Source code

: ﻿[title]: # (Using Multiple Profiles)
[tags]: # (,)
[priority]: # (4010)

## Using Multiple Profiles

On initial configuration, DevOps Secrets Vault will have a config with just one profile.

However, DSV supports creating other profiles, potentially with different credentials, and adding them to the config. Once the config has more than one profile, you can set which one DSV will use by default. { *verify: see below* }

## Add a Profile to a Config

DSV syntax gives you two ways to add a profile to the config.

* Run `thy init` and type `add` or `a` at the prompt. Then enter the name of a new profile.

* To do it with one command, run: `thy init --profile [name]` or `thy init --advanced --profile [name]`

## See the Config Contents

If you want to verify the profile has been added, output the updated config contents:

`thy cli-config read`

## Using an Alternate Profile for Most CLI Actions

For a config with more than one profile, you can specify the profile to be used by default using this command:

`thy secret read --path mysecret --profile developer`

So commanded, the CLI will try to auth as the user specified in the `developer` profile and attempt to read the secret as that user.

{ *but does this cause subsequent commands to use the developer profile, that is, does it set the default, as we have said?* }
####
The task> An exact copy of the lines from the one containing "However, DSV supports" through the end of the entries is required, and nothing beyond them.

Solved problem>
However, DSV supports creating other profiles, potentially with different credentials, and adding them to the config. Once the config has more than one profile, you can set which one DSV will use by default. { *verify: see below* }

## Add a Profile to a Config

DSV syntax gives you two ways to add a profile to the config.

* Run `thy init` and type `add` or `a` at the prompt. Then enter the name of a new profile.

* To do it with one command, run: `thy init --profile [name]` or `thy init --advanced --profile [name]`

## See the Config Contents

If you want to verify the profile has been added, output the updated config contents:

`thy cli-config read`

## Using an Alternate Profile for Most CLI Actions

For a config with more than one profile, you can specify the profile to be used by default using this command:

`thy secret read --path mysecret --profile developer`

So commanded, the CLI will try to auth as the user specified in the `developer` profile and attempt to read the secret as that user.

{ *but does this cause subsequent commands to use the developer profile, that is, does it set the default, as we have said?* }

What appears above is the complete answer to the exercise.